In the Gospels, the blessed Virgin is presented as a disciple of Christ and as a model of a holy life, but she is above all presented as a mother.  In the Gospel of John, she is known only as the mother of Jesus; it is as if she does not even have a name apart from that of mother.  The genius of John’s Gospel, or one of them, is that he writes it in such a way that we identify with his person; each of us is the beloved disciple, and at significant moments we are allowed intimate access to Our Lord and Savior.  We are also given nearness to the Mother of the Lord.  We read, “When Jesus saw his mother, and the disciple whom he loved standing near, he said to his mother, "Woman, behold, your son!" Then he said to the disciple, "Behold, your mother!" And from that hour the disciple took her as his own.”  After this Jesus, knowing that all was now finished, said, "I thirst."

Jesus knew that His last act before His death was to entrust the Church, in the person of the beloved disciple, to His mother.  Once He had done that, John says that all was finished and Jesus could allow Himself to die.

So, the Immaculate Conception has first significance for us in that this mystery, this beautiful and powerful intervention of God, is the means by which God became man.  Mary’s preservation from sin makes her fit to be the Mother of God.  The second significance is that it makes her fit also to be our mother, to be Mother of the Church.  Though she is a disciple and a saint, for us she is first mother and we benefit most from her not necessarily in imitating her, for that can be overwhelming to consider, but in allowing her to care for us and fight for us, as any good mother does for her children.
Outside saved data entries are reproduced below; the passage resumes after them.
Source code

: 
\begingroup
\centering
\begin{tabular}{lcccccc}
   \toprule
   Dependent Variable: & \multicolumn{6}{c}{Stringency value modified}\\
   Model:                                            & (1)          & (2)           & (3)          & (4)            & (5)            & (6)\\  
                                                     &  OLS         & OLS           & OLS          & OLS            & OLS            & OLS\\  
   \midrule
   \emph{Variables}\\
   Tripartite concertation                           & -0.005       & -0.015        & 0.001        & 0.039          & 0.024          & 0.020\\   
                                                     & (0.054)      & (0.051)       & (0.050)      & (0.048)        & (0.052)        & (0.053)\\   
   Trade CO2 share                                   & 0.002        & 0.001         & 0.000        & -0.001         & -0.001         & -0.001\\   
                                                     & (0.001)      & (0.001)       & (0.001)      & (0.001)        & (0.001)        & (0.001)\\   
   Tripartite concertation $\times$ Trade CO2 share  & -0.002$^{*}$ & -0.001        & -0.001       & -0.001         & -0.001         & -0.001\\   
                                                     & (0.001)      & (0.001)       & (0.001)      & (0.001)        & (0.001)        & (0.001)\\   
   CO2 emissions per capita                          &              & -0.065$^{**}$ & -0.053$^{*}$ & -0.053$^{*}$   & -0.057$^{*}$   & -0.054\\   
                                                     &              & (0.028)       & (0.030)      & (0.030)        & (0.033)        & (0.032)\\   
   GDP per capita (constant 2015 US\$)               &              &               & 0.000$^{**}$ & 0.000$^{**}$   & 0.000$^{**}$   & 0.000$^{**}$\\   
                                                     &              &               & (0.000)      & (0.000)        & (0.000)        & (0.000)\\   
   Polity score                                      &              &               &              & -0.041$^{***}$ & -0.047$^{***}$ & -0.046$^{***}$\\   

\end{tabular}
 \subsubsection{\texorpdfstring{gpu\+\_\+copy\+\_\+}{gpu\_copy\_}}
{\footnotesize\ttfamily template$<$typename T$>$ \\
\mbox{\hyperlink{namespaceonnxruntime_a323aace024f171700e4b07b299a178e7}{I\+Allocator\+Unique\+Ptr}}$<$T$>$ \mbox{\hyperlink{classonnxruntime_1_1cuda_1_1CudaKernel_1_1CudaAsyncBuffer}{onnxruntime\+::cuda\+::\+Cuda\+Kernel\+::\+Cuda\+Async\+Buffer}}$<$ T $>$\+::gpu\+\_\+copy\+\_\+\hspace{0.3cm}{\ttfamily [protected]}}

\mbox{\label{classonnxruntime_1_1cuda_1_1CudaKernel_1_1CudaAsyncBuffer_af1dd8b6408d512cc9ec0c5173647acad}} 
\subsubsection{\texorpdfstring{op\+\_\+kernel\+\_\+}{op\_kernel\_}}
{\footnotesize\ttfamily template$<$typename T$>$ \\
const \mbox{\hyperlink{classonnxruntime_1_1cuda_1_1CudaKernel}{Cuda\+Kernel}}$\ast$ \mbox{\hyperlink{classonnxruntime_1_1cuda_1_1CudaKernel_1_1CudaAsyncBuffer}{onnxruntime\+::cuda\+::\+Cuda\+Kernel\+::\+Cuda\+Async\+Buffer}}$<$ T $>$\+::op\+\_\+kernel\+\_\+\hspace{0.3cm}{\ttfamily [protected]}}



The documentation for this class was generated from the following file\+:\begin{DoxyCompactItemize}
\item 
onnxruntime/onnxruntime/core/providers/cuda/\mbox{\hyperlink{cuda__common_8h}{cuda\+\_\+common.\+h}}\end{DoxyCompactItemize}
The first Eve, who was called mother of the living by her husband, plunged the world into sin.  We all know what it is to have sinful mothers: they comfort, they encourage, they listen, they pray, but they are always limited, they cannot but fail us in some way.  Eve began this unavoidable reality of mankind: we are all wounded and therefore even when one heart wants to save another, it can never do enough.

The new Eve, in contrast, is the true mother of the living: it is through her that Grace has entered the world, giving life to souls and raising them from the death of sin, vice, and the despair that follows in their wake.  She has given birth to the Savior, and now her entire life is oriented towards reconciling the Savior with those whom He has saved.  She wishes nothing but to unite her Son to her children, the Head with the Body, the Lover with the beloved.  And it for this that she is sinless: she helps us from her throne of grace, from her place of security; she had no need to labor at her salvation in the way we do, and so she is able to be immediately attentive to our needs, her children who walk in the valley of tears.

Paul says in the Letter to the Hebrews that Jesus was not as the high priests of old, who need “to offer sacrifices daily, first for his own sins and then for those of the people.”  Instead He is “holy, blameless, unstained, separated from sinners, exalted above the heavens.” Mary is the parallel to this; she is the Immaculate Conception, and she is that not for own sake, but for the sake of others, for our sake.  She is, like her Son, “holy, blameless, unstained, separated from sinners, exalted above the heavens.”  But her separation from sinners is precisely so she can lead us, without stumbling in any way, to the safe harbor of heaven.  She knows grace in its fullness, and so she knows which graces each of us needs to be saved, to join her among the choirs of angels.

With these things in mind, then, let us rejoice on this holy festival.  Let us be grateful to God that He has given us such a mother, a perpetual sign that He truly is the lover of mankind and never wished our demise, our collapse back into nothing.  Woman, behold your child.  Child, behold your mother.  Let each one of us cry out to her in the depth of our hearts for the things we need that Christ may live in us.  She knows our sadness, our anxiety, our weariness, our lack of faith.  But she knows these as the Mother of God, and therefore she has the power to make happen in us what we cannot. 

As the hymn for Vespers prays, “Show thyself a mother to us; He will hear thy prayers, He who was born for our sake and chose thee to be his own.  Grant us a pure life, prepare a safe path, that seeing Jesus, we may always rejoice.”  Today, then, may the mystery of the Immaculate Conception be a source of confidence for us; a reminder that no matter how much we fail or how far we seem from God, the Mother of God is fighting for us.  She is accompanying us to our heavenly home.  We need only recommit ourselves to her and call on her each day to be with us and to guide us, that we may look upon her Son in the glory of heaven, in the world to come, in the New Jerusalem.